• WHAT YOU NEED TO DO:
Everything from the line containing "110.134.135.86:Japan: [ovpn config](vpn/110_134_135_86.ovpn)" through the line containing "219.100.37.174:Japan: [ovpn config](vpn/219_100_37_174.ovpn)" should be repeated exactly, and nothing else from the data.

THE INPUT Start Marker

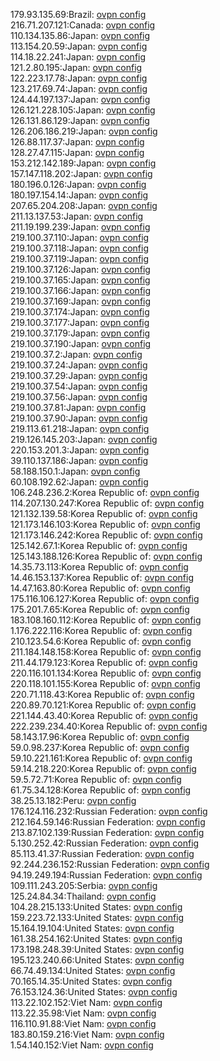 179.93.135.69:Brazil: [ovpn config](vpn/179_93_135_69.ovpn)  
216.71.207.121:Canada: [ovpn config](vpn/216_71_207_121.ovpn)  
110.134.135.86:Japan: [ovpn config](vpn/110_134_135_86.ovpn)  
113.154.20.59:Japan: [ovpn config](vpn/113_154_20_59.ovpn)  
114.18.22.241:Japan: [ovpn config](vpn/114_18_22_241.ovpn)  
121.2.80.195:Japan: [ovpn config](vpn/121_2_80_195.ovpn)  
122.223.17.78:Japan: [ovpn config](vpn/122_223_17_78.ovpn)  
123.217.69.74:Japan: [ovpn config](vpn/123_217_69_74.ovpn)  
124.44.197.137:Japan: [ovpn config](vpn/124_44_197_137.ovpn)  
126.121.228.105:Japan: [ovpn config](vpn/126_121_228_105.ovpn)  
126.131.86.129:Japan: [ovpn config](vpn/126_131_86_129.ovpn)  
126.206.186.219:Japan: [ovpn config](vpn/126_206_186_219.ovpn)  
126.88.117.37:Japan: [ovpn config](vpn/126_88_117_37.ovpn)  
128.27.47.115:Japan: [ovpn config](vpn/128_27_47_115.ovpn)  
153.212.142.189:Japan: [ovpn config](vpn/153_212_142_189.ovpn)  
157.147.118.202:Japan: [ovpn config](vpn/157_147_118_202.ovpn)  
180.196.0.126:Japan: [ovpn config](vpn/180_196_0_126.ovpn)  
180.197.154.14:Japan: [ovpn config](vpn/180_197_154_14.ovpn)  
207.65.204.208:Japan: [ovpn config](vpn/207_65_204_208.ovpn)  
211.13.137.53:Japan: [ovpn config](vpn/211_13_137_53.ovpn)  
211.19.199.239:Japan: [ovpn config](vpn/211_19_199_239.ovpn)  
219.100.37.110:Japan: [ovpn config](vpn/219_100_37_110.ovpn)  
219.100.37.118:Japan: [ovpn config](vpn/219_100_37_118.ovpn)  
219.100.37.119:Japan: [ovpn config](vpn/219_100_37_119.ovpn)  
219.100.37.126:Japan: [ovpn config](vpn/219_100_37_126.ovpn)  
219.100.37.165:Japan: [ovpn config](vpn/219_100_37_165.ovpn)  
219.100.37.166:Japan: [ovpn config](vpn/219_100_37_166.ovpn)  
219.100.37.169:Japan: [ovpn config](vpn/219_100_37_169.ovpn)  
219.100.37.174:Japan: [ovpn config](vpn/219_100_37_174.ovpn)  
219.100.37.177:Japan: [ovpn config](vpn/219_100_37_177.ovpn)  
219.100.37.179:Japan: [ovpn config](vpn/219_100_37_179.ovpn)  
219.100.37.190:Japan: [ovpn config](vpn/219_100_37_190.ovpn)  
219.100.37.2:Japan: [ovpn config](vpn/219_100_37_2.ovpn)  
219.100.37.24:Japan: [ovpn config](vpn/219_100_37_24.ovpn)  
219.100.37.29:Japan: [ovpn config](vpn/219_100_37_29.ovpn)  
219.100.37.54:Japan: [ovpn config](vpn/219_100_37_54.ovpn)  
219.100.37.56:Japan: [ovpn config](vpn/219_100_37_56.ovpn)  
219.100.37.81:Japan: [ovpn config](vpn/219_100_37_81.ovpn)  
219.100.37.90:Japan: [ovpn config](vpn/219_100_37_90.ovpn)  
219.113.61.218:Japan: [ovpn config](vpn/219_113_61_218.ovpn)  
219.126.145.203:Japan: [ovpn config](vpn/219_126_145_203.ovpn)  
220.153.201.3:Japan: [ovpn config](vpn/220_153_201_3.ovpn)  
39.110.137.186:Japan: [ovpn config](vpn/39_110_137_186.ovpn)  
58.188.150.1:Japan: [ovpn config](vpn/58_188_150_1.ovpn)  
60.108.192.62:Japan: [ovpn config](vpn/60_108_192_62.ovpn)  
106.248.236.2:Korea Republic of: [ovpn config](vpn/106_248_236_2.ovpn)  
114.207.130.247:Korea Republic of: [ovpn config](vpn/114_207_130_247.ovpn)  
121.132.139.58:Korea Republic of: [ovpn config](vpn/121_132_139_58.ovpn)  
121.173.146.103:Korea Republic of: [ovpn config](vpn/121_173_146_103.ovpn)  
121.173.146.242:Korea Republic of: [ovpn config](vpn/121_173_146_242.ovpn)  
125.142.67.1:Korea Republic of: [ovpn config](vpn/125_142_67_1.ovpn)  
125.143.188.126:Korea Republic of: [ovpn config](vpn/125_143_188_126.ovpn)  
14.35.73.113:Korea Republic of: [ovpn config](vpn/14_35_73_113.ovpn)  
14.46.153.137:Korea Republic of: [ovpn config](vpn/14_46_153_137.ovpn)  
14.47.163.80:Korea Republic of: [ovpn config](vpn/14_47_163_80.ovpn)  
175.116.106.127:Korea Republic of: [ovpn config](vpn/175_116_106_127.ovpn)  
175.201.7.65:Korea Republic of: [ovpn config](vpn/175_201_7_65.ovpn)  
183.108.160.112:Korea Republic of: [ovpn config](vpn/183_108_160_112.ovpn)  
1.176.222.116:Korea Republic of: [ovpn config](vpn/1_176_222_116.ovpn)  
210.123.54.6:Korea Republic of: [ovpn config](vpn/210_123_54_6.ovpn)  
211.184.148.158:Korea Republic of: [ovpn config](vpn/211_184_148_158.ovpn)  
211.44.179.123:Korea Republic of: [ovpn config](vpn/211_44_179_123.ovpn)  
220.116.101.134:Korea Republic of: [ovpn config](vpn/220_116_101_134.ovpn)  
220.118.101.155:Korea Republic of: [ovpn config](vpn/220_118_101_155.ovpn)  
220.71.118.43:Korea Republic of: [ovpn config](vpn/220_71_118_43.ovpn)  
220.89.70.121:Korea Republic of: [ovpn config](vpn/220_89_70_121.ovpn)  
221.144.43.40:Korea Republic of: [ovpn config](vpn/221_144_43_40.ovpn)  
222.239.234.40:Korea Republic of: [ovpn config](vpn/222_239_234_40.ovpn)  
58.143.17.96:Korea Republic of: [ovpn config](vpn/58_143_17_96.ovpn)  
59.0.98.237:Korea Republic of: [ovpn config](vpn/59_0_98_237.ovpn)  
59.10.221.161:Korea Republic of: [ovpn config](vpn/59_10_221_161.ovpn)  
59.14.218.220:Korea Republic of: [ovpn config](vpn/59_14_218_220.ovpn)  
59.5.72.71:Korea Republic of: [ovpn config](vpn/59_5_72_71.ovpn)  
61.75.34.128:Korea Republic of: [ovpn config](vpn/61_75_34_128.ovpn)  
38.25.13.182:Peru: [ovpn config](vpn/38_25_13_182.ovpn)  
176.124.116.232:Russian Federation: [ovpn config](vpn/176_124_116_232.ovpn)  
212.164.59.146:Russian Federation: [ovpn config](vpn/212_164_59_146.ovpn)  
213.87.102.139:Russian Federation: [ovpn config](vpn/213_87_102_139.ovpn)  
5.130.252.42:Russian Federation: [ovpn config](vpn/5_130_252_42.ovpn)  
85.113.41.37:Russian Federation: [ovpn config](vpn/85_113_41_37.ovpn)  
92.244.236.152:Russian Federation: [ovpn config](vpn/92_244_236_152.ovpn)  
94.19.249.194:Russian Federation: [ovpn config](vpn/94_19_249_194.ovpn)  
109.111.243.205:Serbia: [ovpn config](vpn/109_111_243_205.ovpn)  
125.24.84.34:Thailand: [ovpn config](vpn/125_24_84_34.ovpn)  
104.28.215.133:United States: [ovpn config](vpn/104_28_215_133.ovpn)  
159.223.72.133:United States: [ovpn config](vpn/159_223_72_133.ovpn)  
15.164.19.104:United States: [ovpn config](vpn/15_164_19_104.ovpn)  
161.38.254.162:United States: [ovpn config](vpn/161_38_254_162.ovpn)  
173.198.248.39:United States: [ovpn config](vpn/173_198_248_39.ovpn)  
195.123.240.66:United States: [ovpn config](vpn/195_123_240_66.ovpn)  
66.74.49.134:United States: [ovpn config](vpn/66_74_49_134.ovpn)  
70.165.14.35:United States: [ovpn config](vpn/70_165_14_35.ovpn)  
76.153.124.36:United States: [ovpn config](vpn/76_153_124_36.ovpn)  
113.22.102.152:Viet Nam: [ovpn config](vpn/113_22_102_152.ovpn)  
113.22.35.98:Viet Nam: [ovpn config](vpn/113_22_35_98.ovpn)  
116.110.91.88:Viet Nam: [ovpn config](vpn/116_110_91_88.ovpn)  
183.80.159.216:Viet Nam: [ovpn config](vpn/183_80_159_216.ovpn)  
1.54.140.152:Viet Nam: [ovpn config](vpn/1_54_140_152.ovpn)  
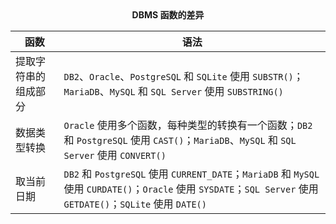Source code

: <center><b>DBMS 函数的差异</b></center>

| 函数                 | 语法                                                         |
| -------------------- | ------------------------------------------------------------ |
| 提取字符串的组成部分 | `DB2`、`Oracle`、`PostgreSQL` 和 `SQLite` 使用 `SUBSTR()`；`MariaDB`、`MySQL` 和 `SQL Server` 使用 `SUBSTRING()` |
| 数据类型转换         | `Oracle` 使用多个函数，每种类型的转换有一个函数；`DB2` 和 `PostgreSQL` 使用 `CAST()`；`MariaDB`、`MySQL` 和 `SQL Server` 使用 `CONVERT()` |
| 取当前日期           | `DB2` 和 `PostgreSQL` 使用 `CURRENT_DATE`；`MariaDB` 和 `MySQL` 使用 `CURDATE()`；`Oracle` 使用 `SYSDATE`；`SQL Server` 使用 `GETDATE()`；`SQLite` 使用 `DATE()` |

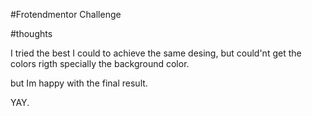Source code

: #Frotendmentor Challenge

#thoughts

I tried the best I could to achieve the same desing, but could'nt get the colors rigth specially the background color.

but Im happy with the final result.

YAY.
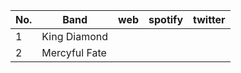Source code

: No. | Band | web | spotify | twitter
--- | ---- | --- | ------- | -------
1  | King Diamond |  |  | 
2  | Mercyful Fate |  |  | 
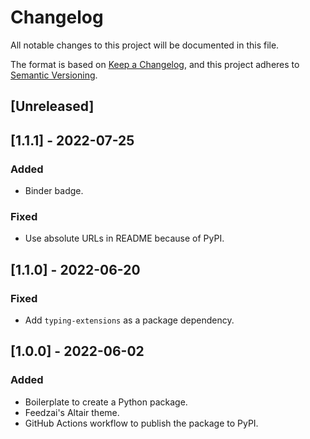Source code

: # Changelog

All notable changes to this project will be documented in this file.

The format is based on [Keep a Changelog](https://keepachangelog.com/en/1.0.0/), and this project adheres to [Semantic Versioning](https://semver.org/spec/v2.0.0.html).

## [Unreleased]

## [1.1.1] - 2022-07-25

### Added

- Binder badge.

### Fixed

- Use absolute URLs in README because of PyPI.

## [1.1.0] - 2022-06-20

### Fixed

- Add `typing-extensions` as a package dependency.

## [1.0.0] - 2022-06-02

### Added

- Boilerplate to create a Python package.
- Feedzai's Altair theme.
- GitHub Actions workflow to publish the package to PyPI.
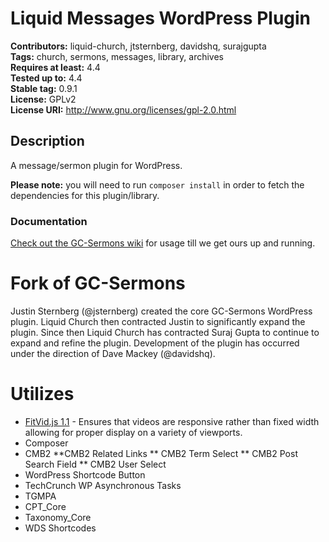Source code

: # Liquid Messages WordPress Plugin #
**Contributors:**      liquid-church, jtsternberg, davidshq, surajgupta  
**Tags:**              church, sermons, messages, library, archives  
**Requires at least:** 4.4  
**Tested up to:**      4.4  
**Stable tag:**        0.9.1  
**License:**           GPLv2  
**License URI:**       http://www.gnu.org/licenses/gpl-2.0.html  

## Description ##
A message/sermon plugin for WordPress.

**Please note:** you will need to run `composer install` in order to fetch the dependencies for this plugin/library.

### Documentation

[Check out the GC-Sermons wiki](https://github.com/jtsternberg/GC-Sermons/wiki) for usage till we get ours up and running.

# Fork of GC-Sermons
Justin Sternberg (@jsternberg) created the core GC-Sermons WordPress plugin. Liquid Church then contracted Justin to significantly expand the plugin. Since then Liquid Church has contracted Suraj Gupta to continue to expand and refine the plugin. Development of the plugin has occurred under the direction of Dave Mackey (@davidshq).

# Utilizes
* [FitVid.js 1.1](http://fitvidsjs.com/) - Ensures that videos are responsive rather than fixed width allowing for proper display on a variety of viewports.
* Composer
* CMB2
  **CMB2 Related Links
  ** CMB2 Term Select
  ** CMB2 Post Search Field
  ** CMB2 User Select
* WordPress Shortcode Button
* TechCrunch WP Asynchronous Tasks
* TGMPA
* CPT_Core
* Taxonomy_Core
* WDS Shortcodes

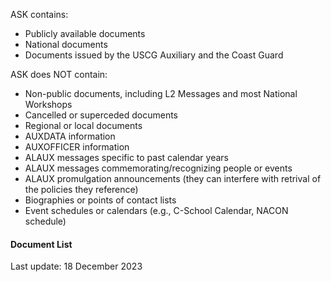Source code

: 
ASK contains:
- Publicly available documents
- National documents
- Documents issued by the USCG Auxiliary and the Coast Guard 

ASK does NOT contain:
- Non-public documents, including L2 Messages and most National Workshops
- Cancelled or superceded documents
- Regional or local documents
- AUXDATA information
- AUXOFFICER information
- ALAUX messages specific to past calendar years
- ALAUX messages commemorating/recognizing people or events
- ALAUX promulgation announcements (they can interfere with retrival of the policies they reference)
- Biographies or points of contact lists
- Event schedules or calendars (e.g., C-School Calendar, NACON schedule)

#### Document List
Last update: 18 December 2023  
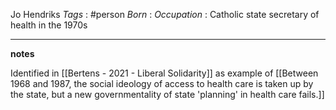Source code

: Jo Hendriks
*Tags* : #person 
*Born* :
*Occupation* : Catholic state secretary of health in the 1970s

---
**notes**

Identified in [[Bertens - 2021 - Liberal Solidarity]] as example of [[Between 1968 and 1987, the social ideology of access to health care is taken up by the state, but a new governmentality of state 'planning' in health care fails.]]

THE INPUT End Marker

• FINISHED TASK:
110.134.135.86:Japan: [ovpn config](vpn/110_134_135_86.ovpn)  
113.154.20.59:Japan: [ovpn config](vpn/113_154_20_59.ovpn)  
114.18.22.241:Japan: [ovpn config](vpn/114_18_22_241.ovpn)  
121.2.80.195:Japan: [ovpn config](vpn/121_2_80_195.ovpn)  
122.223.17.78:Japan: [ovpn config](vpn/122_223_17_78.ovpn)  
123.217.69.74:Japan: [ovpn config](vpn/123_217_69_74.ovpn)  
124.44.197.137:Japan: [ovpn config](vpn/124_44_197_137.ovpn)  
126.121.228.105:Japan: [ovpn config](vpn/126_121_228_105.ovpn)  
126.131.86.129:Japan: [ovpn config](vpn/126_131_86_129.ovpn)  
126.206.186.219:Japan: [ovpn config](vpn/126_206_186_219.ovpn)  
126.88.117.37:Japan: [ovpn config](vpn/126_88_117_37.ovpn)  
128.27.47.115:Japan: [ovpn config](vpn/128_27_47_115.ovpn)  
153.212.142.189:Japan: [ovpn config](vpn/153_212_142_189.ovpn)  
157.147.118.202:Japan: [ovpn config](vpn/157_147_118_202.ovpn)  
180.196.0.126:Japan: [ovpn config](vpn/180_196_0_126.ovpn)  
180.197.154.14:Japan: [ovpn config](vpn/180_197_154_14.ovpn)  
207.65.204.208:Japan: [ovpn config](vpn/207_65_204_208.ovpn)  
211.13.137.53:Japan: [ovpn config](vpn/211_13_137_53.ovpn)  
211.19.199.239:Japan: [ovpn config](vpn/211_19_199_239.ovpn)  
219.100.37.110:Japan: [ovpn config](vpn/219_100_37_110.ovpn)  
219.100.37.118:Japan: [ovpn config](vpn/219_100_37_118.ovpn)  
219.100.37.119:Japan: [ovpn config](vpn/219_100_37_119.ovpn)  
219.100.37.126:Japan: [ovpn config](vpn/219_100_37_126.ovpn)  
219.100.37.165:Japan: [ovpn config](vpn/219_100_37_165.ovpn)  
219.100.37.166:Japan: [ovpn config](vpn/219_100_37_166.ovpn)  
219.100.37.169:Japan: [ovpn config](vpn/219_100_37_169.ovpn)  
219.100.37.174:Japan: [ovpn config](vpn/219_100_37_174.ovpn)  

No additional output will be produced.